Général Christophe Gomart. Nous classons les pays en trois catégories, de la catégorie P1, qui regroupe les pays en crise, ou au sujet desquels la sécurité de la France est directement mise en jeu, à la catégorie P3, constituée de pays que nous estimons présenter un risque plus réduit pour la sécurité nationale – P2 étant évidemment la catégorie intermédiaire. Je précise que nous n’abandonnons pas systématiquement toute surveillance des pays classés P3 : ainsi, nous continuons de suivre de près ce qui se passe dans certains d’entre eux. Compte tenu des contraintes auxquelles nous devons faire face en matière d’effectifs, nous devons cependant cesser de surveiller certains pays, notamment ceux d’Amérique latine et les États-Unis d’Amérique. Nous nous contentons de suivre ces derniers sur les théâtres d’opérations militaires, considérant que la mission militaire de défense basée à Washington est parfaitement en mesure de nous tenir informés sur les chefs militaires américains en poste et leurs orientations.
M. Frédéric Lefebvre. Quelles sont nos relations avec la base de l’OTAN de Norfolk ?
Général Christophe Gomart.
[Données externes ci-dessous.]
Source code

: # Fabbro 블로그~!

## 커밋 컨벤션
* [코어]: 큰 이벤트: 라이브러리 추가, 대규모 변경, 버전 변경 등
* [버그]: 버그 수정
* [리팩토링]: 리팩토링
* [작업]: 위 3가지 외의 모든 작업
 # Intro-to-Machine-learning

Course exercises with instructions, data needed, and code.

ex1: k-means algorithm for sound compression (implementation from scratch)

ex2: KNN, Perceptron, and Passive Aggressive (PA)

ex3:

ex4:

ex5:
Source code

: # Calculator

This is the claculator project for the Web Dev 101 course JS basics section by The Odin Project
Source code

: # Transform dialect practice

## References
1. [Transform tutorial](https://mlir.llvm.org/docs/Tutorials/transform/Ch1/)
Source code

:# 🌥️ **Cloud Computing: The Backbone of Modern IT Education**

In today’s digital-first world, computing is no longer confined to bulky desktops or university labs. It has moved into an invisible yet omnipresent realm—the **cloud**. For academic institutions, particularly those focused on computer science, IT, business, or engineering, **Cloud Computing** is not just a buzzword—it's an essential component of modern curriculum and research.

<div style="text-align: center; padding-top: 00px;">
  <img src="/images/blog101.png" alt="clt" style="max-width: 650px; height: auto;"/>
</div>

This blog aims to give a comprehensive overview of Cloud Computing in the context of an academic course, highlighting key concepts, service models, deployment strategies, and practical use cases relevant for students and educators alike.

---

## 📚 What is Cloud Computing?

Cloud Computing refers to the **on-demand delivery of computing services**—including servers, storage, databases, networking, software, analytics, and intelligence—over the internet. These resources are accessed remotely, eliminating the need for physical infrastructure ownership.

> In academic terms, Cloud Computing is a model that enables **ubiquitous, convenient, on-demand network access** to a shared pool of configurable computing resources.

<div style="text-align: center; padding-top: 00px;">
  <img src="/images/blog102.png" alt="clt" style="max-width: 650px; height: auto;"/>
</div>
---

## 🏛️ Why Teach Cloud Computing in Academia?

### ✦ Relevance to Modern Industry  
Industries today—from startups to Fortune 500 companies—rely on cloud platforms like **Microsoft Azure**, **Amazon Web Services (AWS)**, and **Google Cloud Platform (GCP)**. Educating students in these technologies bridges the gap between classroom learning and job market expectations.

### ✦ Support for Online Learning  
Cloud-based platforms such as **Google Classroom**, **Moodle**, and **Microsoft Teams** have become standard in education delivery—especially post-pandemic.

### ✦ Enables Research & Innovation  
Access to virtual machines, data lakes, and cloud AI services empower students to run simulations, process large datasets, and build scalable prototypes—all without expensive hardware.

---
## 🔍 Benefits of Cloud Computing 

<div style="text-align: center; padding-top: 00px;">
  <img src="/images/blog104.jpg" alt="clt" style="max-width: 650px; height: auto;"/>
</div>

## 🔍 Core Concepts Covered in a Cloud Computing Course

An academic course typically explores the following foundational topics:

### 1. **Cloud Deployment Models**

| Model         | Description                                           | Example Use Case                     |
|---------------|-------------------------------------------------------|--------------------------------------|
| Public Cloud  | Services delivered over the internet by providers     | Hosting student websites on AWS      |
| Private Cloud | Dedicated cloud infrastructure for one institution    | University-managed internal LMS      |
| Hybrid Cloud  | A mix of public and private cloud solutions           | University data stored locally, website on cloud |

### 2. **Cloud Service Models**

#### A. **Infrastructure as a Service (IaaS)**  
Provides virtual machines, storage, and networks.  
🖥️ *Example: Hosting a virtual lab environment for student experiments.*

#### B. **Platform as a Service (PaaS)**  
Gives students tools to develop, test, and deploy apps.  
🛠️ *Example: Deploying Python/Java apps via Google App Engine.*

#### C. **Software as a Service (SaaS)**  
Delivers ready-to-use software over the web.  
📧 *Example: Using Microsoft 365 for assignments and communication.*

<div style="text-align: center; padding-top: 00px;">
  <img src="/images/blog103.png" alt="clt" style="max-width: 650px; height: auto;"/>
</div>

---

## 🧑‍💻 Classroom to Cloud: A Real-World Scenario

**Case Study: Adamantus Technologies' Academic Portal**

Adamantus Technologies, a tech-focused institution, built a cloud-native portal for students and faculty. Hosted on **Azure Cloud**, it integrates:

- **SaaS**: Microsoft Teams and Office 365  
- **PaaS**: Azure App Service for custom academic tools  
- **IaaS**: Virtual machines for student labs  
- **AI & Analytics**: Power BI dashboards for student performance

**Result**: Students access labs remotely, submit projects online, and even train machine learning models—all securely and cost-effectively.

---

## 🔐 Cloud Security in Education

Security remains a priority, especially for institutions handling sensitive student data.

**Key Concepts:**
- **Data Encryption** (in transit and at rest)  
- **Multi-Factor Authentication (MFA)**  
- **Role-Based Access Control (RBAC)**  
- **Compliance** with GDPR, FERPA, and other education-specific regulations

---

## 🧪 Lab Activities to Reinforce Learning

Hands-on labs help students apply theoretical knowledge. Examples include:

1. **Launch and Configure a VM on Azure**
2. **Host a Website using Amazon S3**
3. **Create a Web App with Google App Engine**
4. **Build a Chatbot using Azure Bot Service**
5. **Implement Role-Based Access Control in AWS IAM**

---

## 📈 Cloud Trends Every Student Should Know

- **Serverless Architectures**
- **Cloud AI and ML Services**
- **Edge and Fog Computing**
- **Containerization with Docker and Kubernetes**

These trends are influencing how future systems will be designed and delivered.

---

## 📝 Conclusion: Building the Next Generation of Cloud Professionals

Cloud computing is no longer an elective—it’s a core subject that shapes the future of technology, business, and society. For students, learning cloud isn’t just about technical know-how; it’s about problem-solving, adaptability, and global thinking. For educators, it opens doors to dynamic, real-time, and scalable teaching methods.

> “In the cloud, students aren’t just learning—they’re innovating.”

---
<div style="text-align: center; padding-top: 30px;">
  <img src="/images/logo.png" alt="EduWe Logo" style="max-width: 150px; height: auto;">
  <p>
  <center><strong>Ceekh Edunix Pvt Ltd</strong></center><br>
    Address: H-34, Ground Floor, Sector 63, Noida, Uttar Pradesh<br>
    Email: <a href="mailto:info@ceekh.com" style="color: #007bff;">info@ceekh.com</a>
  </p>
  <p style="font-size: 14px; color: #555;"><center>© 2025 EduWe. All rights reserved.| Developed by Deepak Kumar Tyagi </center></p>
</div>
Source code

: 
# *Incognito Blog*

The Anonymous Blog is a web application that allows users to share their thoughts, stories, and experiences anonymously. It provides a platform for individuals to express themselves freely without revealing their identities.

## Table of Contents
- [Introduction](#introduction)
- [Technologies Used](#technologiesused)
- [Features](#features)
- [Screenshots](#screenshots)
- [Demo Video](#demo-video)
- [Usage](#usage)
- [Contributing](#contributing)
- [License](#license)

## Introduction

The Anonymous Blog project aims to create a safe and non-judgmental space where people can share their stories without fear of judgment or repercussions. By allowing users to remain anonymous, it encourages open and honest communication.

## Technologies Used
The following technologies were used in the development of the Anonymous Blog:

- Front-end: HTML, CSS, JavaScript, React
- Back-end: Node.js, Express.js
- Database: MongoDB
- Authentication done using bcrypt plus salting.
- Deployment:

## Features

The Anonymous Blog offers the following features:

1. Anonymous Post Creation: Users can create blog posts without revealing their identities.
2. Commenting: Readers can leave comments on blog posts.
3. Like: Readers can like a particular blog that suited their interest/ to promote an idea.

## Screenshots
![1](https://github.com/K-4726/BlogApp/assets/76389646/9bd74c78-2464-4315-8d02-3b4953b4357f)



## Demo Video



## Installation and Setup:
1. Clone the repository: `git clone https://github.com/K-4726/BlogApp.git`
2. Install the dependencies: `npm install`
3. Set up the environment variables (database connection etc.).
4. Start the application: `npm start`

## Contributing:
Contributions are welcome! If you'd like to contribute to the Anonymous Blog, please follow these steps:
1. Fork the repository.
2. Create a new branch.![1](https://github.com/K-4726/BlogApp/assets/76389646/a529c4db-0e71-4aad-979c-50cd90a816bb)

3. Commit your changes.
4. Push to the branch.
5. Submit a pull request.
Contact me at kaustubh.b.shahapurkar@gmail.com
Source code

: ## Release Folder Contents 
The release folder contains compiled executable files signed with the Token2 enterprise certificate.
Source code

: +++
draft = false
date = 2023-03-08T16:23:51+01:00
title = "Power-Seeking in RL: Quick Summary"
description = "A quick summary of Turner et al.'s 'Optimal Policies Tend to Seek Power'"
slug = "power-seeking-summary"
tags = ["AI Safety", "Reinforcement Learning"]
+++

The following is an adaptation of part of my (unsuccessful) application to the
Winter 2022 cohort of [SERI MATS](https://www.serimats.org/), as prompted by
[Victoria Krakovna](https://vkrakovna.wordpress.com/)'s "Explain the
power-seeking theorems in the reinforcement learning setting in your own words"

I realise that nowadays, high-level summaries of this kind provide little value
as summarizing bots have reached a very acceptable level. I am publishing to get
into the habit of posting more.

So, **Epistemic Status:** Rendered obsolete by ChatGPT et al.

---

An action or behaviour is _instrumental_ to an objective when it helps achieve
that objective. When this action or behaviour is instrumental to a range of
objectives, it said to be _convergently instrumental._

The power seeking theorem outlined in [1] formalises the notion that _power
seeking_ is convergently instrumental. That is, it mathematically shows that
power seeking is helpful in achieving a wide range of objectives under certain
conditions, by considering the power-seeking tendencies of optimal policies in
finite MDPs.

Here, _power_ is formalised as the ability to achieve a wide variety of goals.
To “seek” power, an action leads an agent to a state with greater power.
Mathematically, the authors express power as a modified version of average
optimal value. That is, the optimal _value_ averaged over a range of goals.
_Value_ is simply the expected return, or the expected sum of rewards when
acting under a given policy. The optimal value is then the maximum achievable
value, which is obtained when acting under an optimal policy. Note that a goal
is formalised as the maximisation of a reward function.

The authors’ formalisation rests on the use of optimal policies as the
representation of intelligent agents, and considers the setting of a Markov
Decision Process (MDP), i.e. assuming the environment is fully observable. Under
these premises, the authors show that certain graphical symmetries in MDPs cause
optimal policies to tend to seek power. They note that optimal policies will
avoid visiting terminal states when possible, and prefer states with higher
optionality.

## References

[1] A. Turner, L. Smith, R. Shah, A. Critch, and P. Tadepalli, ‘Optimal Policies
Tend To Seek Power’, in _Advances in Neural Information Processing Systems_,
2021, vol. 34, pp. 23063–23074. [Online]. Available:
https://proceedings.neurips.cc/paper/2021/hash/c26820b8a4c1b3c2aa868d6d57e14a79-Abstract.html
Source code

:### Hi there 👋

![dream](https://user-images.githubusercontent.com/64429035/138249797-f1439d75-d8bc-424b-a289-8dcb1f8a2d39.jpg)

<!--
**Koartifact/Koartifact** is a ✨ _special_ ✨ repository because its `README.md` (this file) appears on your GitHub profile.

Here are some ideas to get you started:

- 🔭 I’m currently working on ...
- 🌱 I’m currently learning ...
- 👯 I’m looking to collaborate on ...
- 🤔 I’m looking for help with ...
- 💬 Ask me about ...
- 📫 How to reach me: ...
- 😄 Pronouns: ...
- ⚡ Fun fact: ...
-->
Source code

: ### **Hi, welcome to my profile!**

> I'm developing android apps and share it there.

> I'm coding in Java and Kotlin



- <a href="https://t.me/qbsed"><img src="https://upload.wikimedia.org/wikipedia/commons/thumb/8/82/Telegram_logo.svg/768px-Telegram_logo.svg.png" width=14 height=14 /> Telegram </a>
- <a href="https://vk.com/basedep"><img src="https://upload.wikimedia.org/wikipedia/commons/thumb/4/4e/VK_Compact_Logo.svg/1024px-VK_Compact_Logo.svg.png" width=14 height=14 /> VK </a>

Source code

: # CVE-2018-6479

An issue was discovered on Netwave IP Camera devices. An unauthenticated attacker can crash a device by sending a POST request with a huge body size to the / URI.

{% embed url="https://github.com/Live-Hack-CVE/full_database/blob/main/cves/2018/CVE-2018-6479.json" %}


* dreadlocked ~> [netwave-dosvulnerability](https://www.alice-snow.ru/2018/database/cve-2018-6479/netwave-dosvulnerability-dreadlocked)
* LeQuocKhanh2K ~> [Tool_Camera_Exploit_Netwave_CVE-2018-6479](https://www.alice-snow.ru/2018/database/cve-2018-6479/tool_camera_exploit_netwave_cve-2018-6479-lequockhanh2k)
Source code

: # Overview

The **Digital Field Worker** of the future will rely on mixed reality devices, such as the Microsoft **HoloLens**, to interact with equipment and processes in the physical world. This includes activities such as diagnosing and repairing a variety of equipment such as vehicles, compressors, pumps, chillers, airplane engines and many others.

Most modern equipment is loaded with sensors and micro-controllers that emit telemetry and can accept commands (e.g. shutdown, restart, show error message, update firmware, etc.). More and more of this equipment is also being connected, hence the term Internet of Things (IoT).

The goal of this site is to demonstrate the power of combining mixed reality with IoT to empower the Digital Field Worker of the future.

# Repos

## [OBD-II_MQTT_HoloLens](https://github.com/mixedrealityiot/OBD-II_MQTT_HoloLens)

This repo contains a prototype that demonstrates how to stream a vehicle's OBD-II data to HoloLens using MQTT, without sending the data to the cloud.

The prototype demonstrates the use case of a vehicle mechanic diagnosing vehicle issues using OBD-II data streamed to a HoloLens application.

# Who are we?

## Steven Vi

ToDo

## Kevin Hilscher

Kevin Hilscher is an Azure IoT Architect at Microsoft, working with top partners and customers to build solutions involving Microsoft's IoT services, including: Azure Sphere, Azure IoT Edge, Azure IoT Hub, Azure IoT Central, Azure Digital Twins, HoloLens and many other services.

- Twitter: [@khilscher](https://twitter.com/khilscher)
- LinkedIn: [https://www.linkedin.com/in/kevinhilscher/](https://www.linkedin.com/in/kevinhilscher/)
Nous avons d’excellentes relations avec le commandant suprême allié Transformation (SACT) et les notes de renseignement de la DRM alimentent d’ailleurs la réflexion de l’OTAN. En septembre prochain, le général Denis Mercier va succéder au général Jean-Paul Paloméros à ce poste.
La vraie difficulté avec l’OTAN, c’est que le renseignement américain y est prépondérant, tandis que le renseignement français y est plus ou moins pris en compte – d’où l’importance pour nous d’alimenter suffisamment les commanders de l’OTAN en renseignements d’origine française. L’OTAN avait annoncé que les Russes allaient envahir l’Ukraine alors que, selon les renseignements de la DRM, rien ne venait étayer cette hypothèse – nous avions en effet constaté que les Russes n’avaient pas déployé de commandement ni de moyens logistiques, notamment d’hôpitaux de campagne, permettant d’envisager une invasion militaire et les unités de deuxième échelon n’avaient effectué aucun mouvement. La suite a montré que nous avions raison car, si des soldats russes ont effectivement été vus en Ukraine, il s’agissait plus d’une manœuvre destinée à faire pression sur le président ukrainien Porochenko que d’une tentative d’invasion.
M. Philippe Nauche, rapporteur pour avis. Je vous remercie de nous avoir fait part de vos convictions au sujet du projet de loi relatif au renseignement et de votre service.
Vous avez indiqué que cette loi collait aux réalités, qu’elle constituait un cadre clair et applicable et présentait des garanties satisfaisantes en termes de garanties des droits des citoyens, et avez insisté sur les mesures de surveillance internationale constituant le cadre général de votre action. Pouvez-vous nous indiquer de quelle manière vous exercez votre droit de suite : les individus et les groupes que vous suivez pouvant être amenés à aller et venir entre la France et l’étranger, assurez-vous le suivi des personnes concernées en tous lieux, ou êtes-vous amenés à passer le relais à un autre service dans certaines circonstances ?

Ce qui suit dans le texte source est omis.